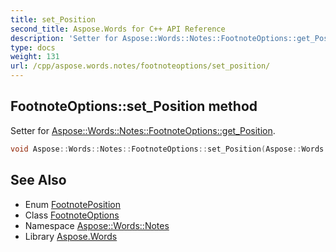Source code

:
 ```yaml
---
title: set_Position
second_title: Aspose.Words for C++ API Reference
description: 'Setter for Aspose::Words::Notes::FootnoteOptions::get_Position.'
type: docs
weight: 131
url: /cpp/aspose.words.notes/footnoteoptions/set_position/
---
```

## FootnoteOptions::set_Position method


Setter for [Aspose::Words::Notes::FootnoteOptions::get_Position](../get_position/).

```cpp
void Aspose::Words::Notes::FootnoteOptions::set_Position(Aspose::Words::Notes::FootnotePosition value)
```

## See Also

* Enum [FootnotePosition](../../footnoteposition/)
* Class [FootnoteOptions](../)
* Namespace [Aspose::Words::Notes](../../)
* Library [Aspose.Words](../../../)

---

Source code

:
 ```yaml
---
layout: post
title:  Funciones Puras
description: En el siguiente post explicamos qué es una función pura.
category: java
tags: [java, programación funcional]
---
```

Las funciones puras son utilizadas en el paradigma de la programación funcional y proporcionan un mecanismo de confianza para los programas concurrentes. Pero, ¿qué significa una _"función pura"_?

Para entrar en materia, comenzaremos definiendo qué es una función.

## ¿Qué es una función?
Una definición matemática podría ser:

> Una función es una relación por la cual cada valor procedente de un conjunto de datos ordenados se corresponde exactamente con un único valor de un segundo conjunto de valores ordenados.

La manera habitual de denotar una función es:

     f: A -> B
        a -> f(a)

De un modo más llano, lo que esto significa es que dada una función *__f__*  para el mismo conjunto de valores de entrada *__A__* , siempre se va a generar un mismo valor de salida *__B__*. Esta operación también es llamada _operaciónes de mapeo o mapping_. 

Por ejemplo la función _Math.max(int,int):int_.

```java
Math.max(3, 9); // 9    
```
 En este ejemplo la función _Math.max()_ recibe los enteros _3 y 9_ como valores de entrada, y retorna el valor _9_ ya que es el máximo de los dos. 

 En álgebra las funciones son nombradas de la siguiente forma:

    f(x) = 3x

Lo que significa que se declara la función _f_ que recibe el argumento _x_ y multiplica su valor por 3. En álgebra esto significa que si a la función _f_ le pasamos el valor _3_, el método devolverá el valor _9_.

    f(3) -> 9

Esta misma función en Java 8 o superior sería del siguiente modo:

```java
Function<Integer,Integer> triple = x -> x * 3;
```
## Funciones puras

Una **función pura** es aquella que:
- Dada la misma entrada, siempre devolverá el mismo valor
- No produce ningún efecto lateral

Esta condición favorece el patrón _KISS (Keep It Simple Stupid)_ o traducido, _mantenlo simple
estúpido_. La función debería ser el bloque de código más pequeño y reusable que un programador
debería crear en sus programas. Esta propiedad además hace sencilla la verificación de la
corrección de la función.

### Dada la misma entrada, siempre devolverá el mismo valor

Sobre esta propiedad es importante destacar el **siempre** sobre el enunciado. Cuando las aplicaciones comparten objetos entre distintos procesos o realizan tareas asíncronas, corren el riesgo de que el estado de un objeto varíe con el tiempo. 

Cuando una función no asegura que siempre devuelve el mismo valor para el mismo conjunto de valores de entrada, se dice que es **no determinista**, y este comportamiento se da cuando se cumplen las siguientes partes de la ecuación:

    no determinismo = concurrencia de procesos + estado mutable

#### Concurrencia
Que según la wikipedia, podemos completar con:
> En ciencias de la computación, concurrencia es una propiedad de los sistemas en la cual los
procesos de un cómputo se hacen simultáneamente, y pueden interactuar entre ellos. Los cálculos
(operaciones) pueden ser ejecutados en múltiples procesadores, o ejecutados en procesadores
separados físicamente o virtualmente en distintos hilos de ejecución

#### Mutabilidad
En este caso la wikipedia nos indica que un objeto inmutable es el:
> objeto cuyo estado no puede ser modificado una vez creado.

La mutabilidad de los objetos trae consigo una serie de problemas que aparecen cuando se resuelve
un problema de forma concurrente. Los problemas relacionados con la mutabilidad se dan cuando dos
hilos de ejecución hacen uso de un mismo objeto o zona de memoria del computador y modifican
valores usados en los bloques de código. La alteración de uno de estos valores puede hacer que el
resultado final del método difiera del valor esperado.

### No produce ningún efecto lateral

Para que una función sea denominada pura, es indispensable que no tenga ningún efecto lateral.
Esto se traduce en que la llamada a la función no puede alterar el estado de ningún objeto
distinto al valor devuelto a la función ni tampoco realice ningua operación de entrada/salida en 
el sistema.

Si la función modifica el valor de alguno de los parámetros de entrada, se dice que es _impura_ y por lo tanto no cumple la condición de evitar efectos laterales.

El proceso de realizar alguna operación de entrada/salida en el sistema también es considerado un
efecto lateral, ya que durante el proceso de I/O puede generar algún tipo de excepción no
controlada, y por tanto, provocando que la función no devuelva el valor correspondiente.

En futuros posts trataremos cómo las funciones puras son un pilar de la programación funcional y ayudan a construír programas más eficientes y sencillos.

▶ **Exercise brief**
Of all the entries above, output exactly the lines between the one holding "De un modo más" and the one holding "estúpido_. La función", inclusive.

▶ **Your response**
De un modo más llano, lo que esto significa es que dada una función *__f__*  para el mismo conjunto de valores de entrada *__A__* , siempre se va a generar un mismo valor de salida *__B__*. Esta operación también es llamada _operaciónes de mapeo o mapping_. 

Por ejemplo la función _Math.max(int,int):int_.

```java
Math.max(3, 9); // 9    
```
 En este ejemplo la función _Math.max()_ recibe los enteros _3 y 9_ como valores de entrada, y retorna el valor _9_ ya que es el máximo de los dos. 

 En álgebra las funciones son nombradas de la siguiente forma:

    f(x) = 3x

Lo que significa que se declara la función _f_ que recibe el argumento _x_ y multiplica su valor por 3. En álgebra esto significa que si a la función _f_ le pasamos el valor _3_, el método devolverá el valor _9_.

    f(3) -> 9

Esta misma función en Java 8 o superior sería del siguiente modo:

```java
Function<Integer,Integer> triple = x -> x * 3;
```
## Funciones puras

Una **función pura** es aquella que:
- Dada la misma entrada, siempre devolverá el mismo valor
- No produce ningún efecto lateral

Esta condición favorece el patrón _KISS (Keep It Simple Stupid)_ o traducido, _mantenlo simple
estúpido_. La función debería ser el bloque de código más pequeño y reusable que un programador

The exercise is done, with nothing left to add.